Skylar typed in a command and ran the footage back. The two militia men approached Abigail and Kelly where they crouched against the wall. The video played in a loop shuttling back and forth.
“The guy on the left, he’s got a bit of limp there. See? We figure he’s ex-military, got a prosthetic lower leg. So, Creeper analyzes all the footage we have of this guy and compiles a movement profile based on how he walks, runs, and so on. Then it creates an animation that can be loaded onto a skeleton. We call it a DMM, Dynamic Movement Map.”
“Kind of like motion capture,” Dante said.
“Yes, with a dash of physical simulation.”
The screen changed to a three-dimensional skeleton. It jogged, similar to the man in the video, a slight bouncy limp on the left side. The motion then changed to a walk showing a similar movement style.
“You’re going to scan footage for someone that walks similar to the DMM?” Briana said.
“Exactly,” Skylar said with a grin.
“Won’t that take forever? I mean, it has to analyze and build maps of other people for comparison before it can compare, right?” Briana said.
“Wh
o are you?” Skylar asked, shaking his head. “You’re exactly right. It goes deeper than that. We have a database of militia groups all over America. A lot have cropped up over the last few years. Most are just rednecks who like to play soldier. They get together and drink and shoot up old cars. Others, though, are the real deal. Heavily armed preppers getting ready for a possible race war, end of the world, what have you. An even smaller subset are mercenaries, soldiers for hire. These guys are ex-military and usually do illegal undercover missions outside the US for the CIA. And on very rare occasions, if the money is right, they’ll do a job right here on American soil.”

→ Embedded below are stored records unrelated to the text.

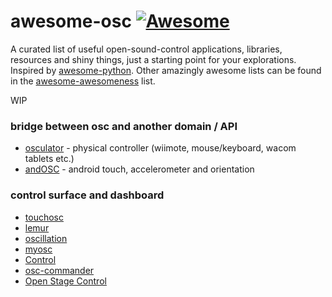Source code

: # awesome-osc [![Awesome](https://cdn.rawgit.com/sindresorhus/awesome/d7305f38d29fed78fa85652e3a63e154dd8e8829/media/badge.svg)](https://github.com/sindresorhus/awesome)
A curated list of useful open-sound-control applications, libraries, resources and shiny things, just a starting point for your explorations. Inspired by [awesome-python](https://github.com/vinta/awesome-python). Other amazingly awesome lists can be found in the [awesome-awesomeness](https://github.com/bayandin/awesome-awesomeness) list.

WIP
### bridge between osc and another domain / API 
 - [osculator](https://osculator.net/) - physical controller (wiimote, mouse/keyboard, wacom tablets etc.)
 - [andOSC](https://play.google.com/store/apps/details?id=cc.primevision.andosc) - android touch, accelerometer and orientation

### control surface and dashboard
 - [touchosc](https://hexler.net/software/touchosc-android)
 - [lemur](https://liine.net/en/products/lemur/)
 - [oscillation](http://www.workprolighting.com/products/oscillation)
 - [myosc](https://play.google.com/store/apps/details?id=com.widget.myosc)
 - [Control](https://play.google.com/store/apps/details?id=com.charlieroberts.Control)
 - [osc-commander](http://osc-commander.com/)
 - [Open Stage Control](http://osc.ammd.net/)
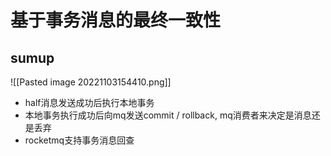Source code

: # 基于事务消息的最终一致性

## sumup

![[Pasted image 20221103154410.png]]

- half消息发送成功后执行本地事务
- 本地事务执行成功后向mq发送commit / rollback, mq消费者来决定是消息还是丢弃
- rocketmq支持事务消息回查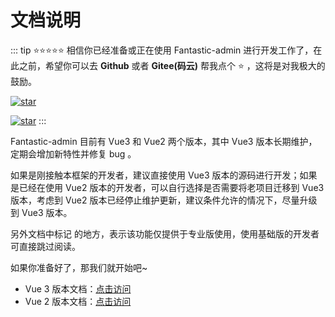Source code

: # 文档说明

::: tip ⭐⭐⭐⭐⭐
相信你已经准备或正在使用 Fantastic-admin 进行开发工作了，在此之前，希望你可以去 **Github** 或者 **Gitee(码云)** 帮我点个 ⭐ ，这将是对我极大的鼓励。

[![star](https://img.shields.io/github/stars/hooray/fantastic-admin?style=social)](https://github.com/hooray/fantastic-admin/stargazers)

[![star](https://gitee.com/hooray/fantastic-admin/badge/star.svg?theme=dark)](https://gitee.com/hooray/fantastic-admin/stargazers)
:::

Fantastic-admin 目前有 Vue3 和 Vue2 两个版本，其中 Vue3 版本长期维护，定期会增加新特性并修复 bug 。

如果是刚接触本框架的开发者，建议直接使用 Vue3 版本的源码进行开发；如果是已经在使用 Vue2 版本的开发者，可以自行选择是否需要将老项目迁移到 Vue3 版本，考虑到 Vue2 版本已经停止维护更新，建议条件允许的情况下，尽量升级到 Vue3 版本。

另外文档中标记 <Badge type="tip" text="专业版" vertical="top" /> 的地方，表示该功能仅提供于专业版使用，使用基础版的开发者可直接跳过阅读。

如果你准备好了，那我们就开始吧~

- Vue 3 版本文档：[点击访问](./guide/ready.md)
- Vue 2 版本文档：[点击访问](./guide-vue2/start.md)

“You know which group?” Dante said.
“We’re looking at five right now. One from Michigan, one from Texas, another from Ohio and two out of Nebraska.”
“Wait, two from Nebraska?” Briana said.
“Yep. They’re active right now.”
“How do you know?”
“Their trailers are dark and the sheep aren’t nervous.”
Briana’s brows furrowed and Skylar laughed. “Internet chatter. All these clowns use the dark web to communicate, so it can be difficult to trace who it is and from where. Creeper is also analyzing the chatter for patterns, searching for keywords like ‘package’ or ‘mark’ that will reveal which group is responsible. Sometimes they’re dumb enough to just say outright what they’re up to. We’ll know as soon as it gets a hit.”
“And when will that be?”
“I have no idea,” Skylar said.
“This sounds like a bunch of bullshit. How do you know any of this works?” Dante said.
“We got a hit!” called out the pale man in the three-piece suit.
CHAPTER 83
Esperanto
“What do we got, Neil?” Skylar said as he marched across the room.